§ TASK BRIEF
Please report how many lines of the listing contain the string "fileContents", giving the number only.

○ ○ ○ ○ ○ ○ ○

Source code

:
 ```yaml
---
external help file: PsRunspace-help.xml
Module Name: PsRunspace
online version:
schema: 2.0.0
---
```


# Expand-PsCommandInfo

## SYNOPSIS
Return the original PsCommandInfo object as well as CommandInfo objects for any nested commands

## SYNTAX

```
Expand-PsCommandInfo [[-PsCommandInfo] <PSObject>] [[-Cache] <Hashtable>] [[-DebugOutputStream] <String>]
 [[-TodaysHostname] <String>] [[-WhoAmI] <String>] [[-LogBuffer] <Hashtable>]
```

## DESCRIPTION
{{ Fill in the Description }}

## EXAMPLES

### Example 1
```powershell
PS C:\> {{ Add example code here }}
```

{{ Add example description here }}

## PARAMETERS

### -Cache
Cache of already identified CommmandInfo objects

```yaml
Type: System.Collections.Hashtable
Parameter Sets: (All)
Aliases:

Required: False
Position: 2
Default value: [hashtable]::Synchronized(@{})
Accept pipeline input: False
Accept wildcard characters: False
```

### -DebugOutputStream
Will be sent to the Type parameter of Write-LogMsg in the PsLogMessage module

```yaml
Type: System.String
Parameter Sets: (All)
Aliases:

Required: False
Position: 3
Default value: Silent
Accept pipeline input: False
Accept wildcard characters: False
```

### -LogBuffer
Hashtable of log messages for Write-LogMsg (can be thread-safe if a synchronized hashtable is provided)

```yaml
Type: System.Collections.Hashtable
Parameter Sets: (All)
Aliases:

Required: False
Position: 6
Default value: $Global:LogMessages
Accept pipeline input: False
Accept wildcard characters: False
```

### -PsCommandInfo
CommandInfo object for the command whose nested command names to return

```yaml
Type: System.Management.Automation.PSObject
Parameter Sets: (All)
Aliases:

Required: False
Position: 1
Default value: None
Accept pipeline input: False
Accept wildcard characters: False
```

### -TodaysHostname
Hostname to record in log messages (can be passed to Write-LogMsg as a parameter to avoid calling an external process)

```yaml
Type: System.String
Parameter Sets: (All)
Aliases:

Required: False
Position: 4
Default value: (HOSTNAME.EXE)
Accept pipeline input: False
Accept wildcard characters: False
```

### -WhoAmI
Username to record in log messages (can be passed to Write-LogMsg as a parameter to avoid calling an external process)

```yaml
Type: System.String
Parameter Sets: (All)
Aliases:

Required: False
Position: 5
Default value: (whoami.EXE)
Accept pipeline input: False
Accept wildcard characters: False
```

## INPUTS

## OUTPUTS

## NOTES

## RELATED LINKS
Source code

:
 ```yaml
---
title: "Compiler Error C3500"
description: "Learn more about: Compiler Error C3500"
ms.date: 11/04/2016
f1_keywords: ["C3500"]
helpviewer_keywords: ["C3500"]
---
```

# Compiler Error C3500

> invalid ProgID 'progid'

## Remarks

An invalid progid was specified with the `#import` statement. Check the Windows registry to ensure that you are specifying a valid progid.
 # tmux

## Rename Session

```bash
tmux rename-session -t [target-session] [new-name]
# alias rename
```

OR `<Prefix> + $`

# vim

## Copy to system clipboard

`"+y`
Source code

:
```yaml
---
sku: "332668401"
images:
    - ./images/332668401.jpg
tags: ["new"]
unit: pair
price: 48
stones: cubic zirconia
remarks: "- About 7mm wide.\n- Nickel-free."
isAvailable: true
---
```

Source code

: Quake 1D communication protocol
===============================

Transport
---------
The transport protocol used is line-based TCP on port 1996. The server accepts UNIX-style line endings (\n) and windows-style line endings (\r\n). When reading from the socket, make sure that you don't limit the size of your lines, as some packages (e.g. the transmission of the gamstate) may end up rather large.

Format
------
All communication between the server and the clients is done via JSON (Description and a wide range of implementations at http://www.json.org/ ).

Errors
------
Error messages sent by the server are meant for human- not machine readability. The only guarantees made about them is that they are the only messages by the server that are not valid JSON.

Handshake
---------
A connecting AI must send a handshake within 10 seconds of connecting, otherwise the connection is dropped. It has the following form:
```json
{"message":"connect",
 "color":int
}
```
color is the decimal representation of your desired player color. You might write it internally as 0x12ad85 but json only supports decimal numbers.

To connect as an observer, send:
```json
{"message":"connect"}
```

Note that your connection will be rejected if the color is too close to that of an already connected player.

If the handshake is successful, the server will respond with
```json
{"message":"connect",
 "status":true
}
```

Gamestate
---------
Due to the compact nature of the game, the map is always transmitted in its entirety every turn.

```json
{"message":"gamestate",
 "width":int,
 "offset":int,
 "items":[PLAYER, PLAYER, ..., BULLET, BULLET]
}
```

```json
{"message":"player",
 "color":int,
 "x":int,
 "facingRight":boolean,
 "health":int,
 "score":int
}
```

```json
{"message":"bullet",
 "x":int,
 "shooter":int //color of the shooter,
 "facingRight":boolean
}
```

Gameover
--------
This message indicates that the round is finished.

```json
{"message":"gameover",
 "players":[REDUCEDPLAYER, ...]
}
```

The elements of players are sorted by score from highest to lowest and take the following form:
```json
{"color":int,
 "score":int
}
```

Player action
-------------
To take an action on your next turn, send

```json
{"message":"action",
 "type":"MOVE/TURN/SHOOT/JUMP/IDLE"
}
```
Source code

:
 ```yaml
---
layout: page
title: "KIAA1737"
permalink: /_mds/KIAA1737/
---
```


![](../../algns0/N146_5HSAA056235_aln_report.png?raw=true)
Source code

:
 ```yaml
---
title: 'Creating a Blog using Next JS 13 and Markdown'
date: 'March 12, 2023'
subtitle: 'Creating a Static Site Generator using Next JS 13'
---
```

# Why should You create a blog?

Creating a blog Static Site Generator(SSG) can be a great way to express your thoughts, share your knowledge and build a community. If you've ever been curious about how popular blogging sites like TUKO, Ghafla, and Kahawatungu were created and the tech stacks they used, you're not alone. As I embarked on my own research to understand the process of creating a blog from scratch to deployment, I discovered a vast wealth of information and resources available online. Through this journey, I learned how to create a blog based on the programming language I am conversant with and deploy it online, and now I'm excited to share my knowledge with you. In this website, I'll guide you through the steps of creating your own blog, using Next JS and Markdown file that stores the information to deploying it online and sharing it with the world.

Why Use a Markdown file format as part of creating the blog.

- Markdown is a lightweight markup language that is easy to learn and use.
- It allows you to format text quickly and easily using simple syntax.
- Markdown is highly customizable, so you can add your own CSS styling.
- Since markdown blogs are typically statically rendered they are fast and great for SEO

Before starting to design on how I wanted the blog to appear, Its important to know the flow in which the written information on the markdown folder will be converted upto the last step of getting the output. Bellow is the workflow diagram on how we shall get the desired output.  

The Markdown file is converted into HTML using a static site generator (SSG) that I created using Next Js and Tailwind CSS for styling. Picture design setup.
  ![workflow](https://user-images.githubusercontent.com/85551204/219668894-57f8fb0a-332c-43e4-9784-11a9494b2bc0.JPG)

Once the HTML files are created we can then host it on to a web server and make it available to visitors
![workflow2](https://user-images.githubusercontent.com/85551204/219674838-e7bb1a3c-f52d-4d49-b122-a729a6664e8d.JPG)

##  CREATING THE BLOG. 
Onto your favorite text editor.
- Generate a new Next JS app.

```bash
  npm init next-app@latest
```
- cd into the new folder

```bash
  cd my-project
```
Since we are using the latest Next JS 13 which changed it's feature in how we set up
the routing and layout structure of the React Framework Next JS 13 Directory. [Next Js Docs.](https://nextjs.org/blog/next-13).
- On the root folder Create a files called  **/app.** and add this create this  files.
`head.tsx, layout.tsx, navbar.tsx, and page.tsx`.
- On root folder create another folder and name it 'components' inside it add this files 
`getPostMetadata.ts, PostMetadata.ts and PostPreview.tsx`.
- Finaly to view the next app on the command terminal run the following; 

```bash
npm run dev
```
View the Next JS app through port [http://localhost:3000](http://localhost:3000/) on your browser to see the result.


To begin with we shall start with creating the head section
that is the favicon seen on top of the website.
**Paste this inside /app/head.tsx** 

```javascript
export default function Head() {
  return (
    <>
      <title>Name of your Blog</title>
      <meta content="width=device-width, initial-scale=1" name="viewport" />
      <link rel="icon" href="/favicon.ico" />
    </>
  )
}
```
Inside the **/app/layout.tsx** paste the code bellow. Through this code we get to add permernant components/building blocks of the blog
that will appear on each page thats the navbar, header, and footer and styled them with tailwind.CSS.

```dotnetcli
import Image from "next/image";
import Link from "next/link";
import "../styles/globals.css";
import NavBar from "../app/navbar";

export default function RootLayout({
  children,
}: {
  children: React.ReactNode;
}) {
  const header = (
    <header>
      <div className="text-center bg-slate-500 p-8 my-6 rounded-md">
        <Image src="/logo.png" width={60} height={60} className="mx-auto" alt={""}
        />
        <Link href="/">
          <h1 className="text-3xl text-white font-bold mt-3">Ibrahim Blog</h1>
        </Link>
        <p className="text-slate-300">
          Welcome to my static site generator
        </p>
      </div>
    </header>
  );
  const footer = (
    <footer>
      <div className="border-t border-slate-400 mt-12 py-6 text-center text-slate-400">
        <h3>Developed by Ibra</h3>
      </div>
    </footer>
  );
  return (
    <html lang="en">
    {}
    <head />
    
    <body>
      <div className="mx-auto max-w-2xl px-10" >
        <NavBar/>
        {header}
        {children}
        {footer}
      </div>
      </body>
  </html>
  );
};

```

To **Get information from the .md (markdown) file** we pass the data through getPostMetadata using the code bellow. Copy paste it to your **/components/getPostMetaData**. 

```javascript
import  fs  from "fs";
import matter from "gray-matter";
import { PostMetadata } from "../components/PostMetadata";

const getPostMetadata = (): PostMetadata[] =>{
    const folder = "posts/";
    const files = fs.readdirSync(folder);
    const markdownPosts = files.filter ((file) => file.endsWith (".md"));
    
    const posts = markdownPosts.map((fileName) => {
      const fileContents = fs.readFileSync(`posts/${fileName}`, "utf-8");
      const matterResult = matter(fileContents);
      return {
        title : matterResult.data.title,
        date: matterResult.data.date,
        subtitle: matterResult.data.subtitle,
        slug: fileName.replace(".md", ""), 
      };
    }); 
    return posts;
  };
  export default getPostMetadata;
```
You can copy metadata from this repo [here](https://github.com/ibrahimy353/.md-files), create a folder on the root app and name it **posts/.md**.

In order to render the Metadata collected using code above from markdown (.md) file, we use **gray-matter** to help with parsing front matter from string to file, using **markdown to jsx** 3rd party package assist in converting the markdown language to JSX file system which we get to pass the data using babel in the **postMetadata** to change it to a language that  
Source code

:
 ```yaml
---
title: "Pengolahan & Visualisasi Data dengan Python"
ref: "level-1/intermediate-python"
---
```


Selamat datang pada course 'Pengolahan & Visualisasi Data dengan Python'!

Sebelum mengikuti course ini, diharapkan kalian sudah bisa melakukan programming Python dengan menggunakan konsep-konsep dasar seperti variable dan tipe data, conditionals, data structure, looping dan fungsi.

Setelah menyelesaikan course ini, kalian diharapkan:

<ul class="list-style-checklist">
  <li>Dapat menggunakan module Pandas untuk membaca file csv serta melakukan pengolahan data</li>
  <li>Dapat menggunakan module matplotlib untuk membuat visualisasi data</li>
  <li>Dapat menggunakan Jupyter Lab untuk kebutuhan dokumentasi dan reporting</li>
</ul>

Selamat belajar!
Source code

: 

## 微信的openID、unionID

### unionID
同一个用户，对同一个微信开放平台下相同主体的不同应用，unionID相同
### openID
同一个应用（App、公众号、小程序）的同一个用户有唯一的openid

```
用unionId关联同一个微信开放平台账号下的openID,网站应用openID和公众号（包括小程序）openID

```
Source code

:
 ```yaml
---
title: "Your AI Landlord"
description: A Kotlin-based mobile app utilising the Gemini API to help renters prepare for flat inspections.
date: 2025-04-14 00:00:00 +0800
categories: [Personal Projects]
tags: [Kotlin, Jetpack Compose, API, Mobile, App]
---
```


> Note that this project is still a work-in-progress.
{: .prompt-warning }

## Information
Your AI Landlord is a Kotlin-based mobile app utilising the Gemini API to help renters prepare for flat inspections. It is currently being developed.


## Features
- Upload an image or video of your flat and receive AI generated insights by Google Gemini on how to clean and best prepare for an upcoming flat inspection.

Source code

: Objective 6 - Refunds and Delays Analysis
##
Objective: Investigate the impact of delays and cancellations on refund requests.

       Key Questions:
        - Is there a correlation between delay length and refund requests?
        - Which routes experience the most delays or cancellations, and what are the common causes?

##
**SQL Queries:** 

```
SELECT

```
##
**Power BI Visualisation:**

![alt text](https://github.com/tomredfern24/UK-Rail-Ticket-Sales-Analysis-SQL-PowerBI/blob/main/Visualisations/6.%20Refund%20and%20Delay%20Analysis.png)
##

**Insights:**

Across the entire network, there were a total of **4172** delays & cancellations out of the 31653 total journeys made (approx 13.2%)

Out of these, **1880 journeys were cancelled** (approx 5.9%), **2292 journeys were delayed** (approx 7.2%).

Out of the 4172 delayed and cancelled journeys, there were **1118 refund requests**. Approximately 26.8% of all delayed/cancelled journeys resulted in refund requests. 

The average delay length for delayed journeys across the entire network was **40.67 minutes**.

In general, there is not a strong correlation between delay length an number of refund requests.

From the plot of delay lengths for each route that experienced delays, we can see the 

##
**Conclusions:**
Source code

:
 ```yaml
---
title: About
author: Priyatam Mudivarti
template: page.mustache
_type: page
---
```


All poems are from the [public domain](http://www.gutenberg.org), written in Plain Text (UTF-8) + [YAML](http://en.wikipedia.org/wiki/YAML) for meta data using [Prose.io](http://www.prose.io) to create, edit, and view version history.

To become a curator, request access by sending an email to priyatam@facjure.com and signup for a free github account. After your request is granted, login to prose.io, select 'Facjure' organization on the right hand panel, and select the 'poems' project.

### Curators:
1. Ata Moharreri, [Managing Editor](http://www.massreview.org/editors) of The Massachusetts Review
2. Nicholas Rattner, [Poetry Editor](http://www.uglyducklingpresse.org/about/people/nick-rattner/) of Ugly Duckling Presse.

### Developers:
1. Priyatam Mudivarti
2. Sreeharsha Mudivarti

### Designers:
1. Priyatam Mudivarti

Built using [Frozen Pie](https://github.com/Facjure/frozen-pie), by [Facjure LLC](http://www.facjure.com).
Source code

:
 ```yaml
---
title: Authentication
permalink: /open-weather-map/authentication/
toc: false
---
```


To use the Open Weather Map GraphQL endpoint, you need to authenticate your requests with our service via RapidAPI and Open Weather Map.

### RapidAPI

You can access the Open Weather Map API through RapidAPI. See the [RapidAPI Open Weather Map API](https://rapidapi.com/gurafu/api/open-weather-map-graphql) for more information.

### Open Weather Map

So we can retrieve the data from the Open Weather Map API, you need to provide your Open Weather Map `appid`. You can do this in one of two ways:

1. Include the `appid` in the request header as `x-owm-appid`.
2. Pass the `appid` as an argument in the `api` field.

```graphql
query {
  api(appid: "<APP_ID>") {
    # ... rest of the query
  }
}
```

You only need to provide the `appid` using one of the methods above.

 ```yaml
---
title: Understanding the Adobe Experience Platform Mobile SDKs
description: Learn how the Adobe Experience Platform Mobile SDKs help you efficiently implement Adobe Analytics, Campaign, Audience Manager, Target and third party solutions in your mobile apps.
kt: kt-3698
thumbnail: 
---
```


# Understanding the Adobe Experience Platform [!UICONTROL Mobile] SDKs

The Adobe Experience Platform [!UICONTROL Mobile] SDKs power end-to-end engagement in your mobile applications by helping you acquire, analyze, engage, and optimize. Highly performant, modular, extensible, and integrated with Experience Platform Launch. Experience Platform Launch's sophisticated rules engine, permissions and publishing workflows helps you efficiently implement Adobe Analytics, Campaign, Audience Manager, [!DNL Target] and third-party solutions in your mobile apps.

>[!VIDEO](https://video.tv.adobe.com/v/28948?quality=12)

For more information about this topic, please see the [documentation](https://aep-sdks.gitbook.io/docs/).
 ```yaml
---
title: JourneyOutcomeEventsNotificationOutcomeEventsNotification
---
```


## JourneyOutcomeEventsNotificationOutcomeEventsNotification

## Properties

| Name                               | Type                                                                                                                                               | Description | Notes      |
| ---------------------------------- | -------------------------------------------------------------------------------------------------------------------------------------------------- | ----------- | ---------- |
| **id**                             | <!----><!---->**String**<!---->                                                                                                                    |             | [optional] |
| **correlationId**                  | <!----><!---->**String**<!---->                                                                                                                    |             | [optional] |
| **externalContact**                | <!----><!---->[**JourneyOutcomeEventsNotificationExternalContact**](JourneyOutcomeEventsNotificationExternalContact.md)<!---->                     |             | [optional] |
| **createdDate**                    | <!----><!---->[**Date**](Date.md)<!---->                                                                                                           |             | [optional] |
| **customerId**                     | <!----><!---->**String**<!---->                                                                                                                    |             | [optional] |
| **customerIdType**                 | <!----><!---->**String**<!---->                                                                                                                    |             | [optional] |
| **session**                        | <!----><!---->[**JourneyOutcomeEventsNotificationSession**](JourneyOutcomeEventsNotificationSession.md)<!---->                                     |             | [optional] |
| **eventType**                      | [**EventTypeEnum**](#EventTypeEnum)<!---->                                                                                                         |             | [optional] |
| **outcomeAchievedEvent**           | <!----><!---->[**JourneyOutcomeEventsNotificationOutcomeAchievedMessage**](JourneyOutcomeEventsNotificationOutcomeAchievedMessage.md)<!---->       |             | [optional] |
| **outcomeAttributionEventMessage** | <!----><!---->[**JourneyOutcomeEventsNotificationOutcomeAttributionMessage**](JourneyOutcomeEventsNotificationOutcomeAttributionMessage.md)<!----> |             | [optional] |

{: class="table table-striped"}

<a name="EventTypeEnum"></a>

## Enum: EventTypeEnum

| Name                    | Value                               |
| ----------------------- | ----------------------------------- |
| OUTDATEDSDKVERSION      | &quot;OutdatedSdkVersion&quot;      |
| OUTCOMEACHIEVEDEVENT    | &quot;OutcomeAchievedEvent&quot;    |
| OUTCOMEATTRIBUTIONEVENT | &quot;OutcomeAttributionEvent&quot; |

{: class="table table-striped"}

○ ○ ○ ○ ○ ○ ○

§ TASK SOLUTION
2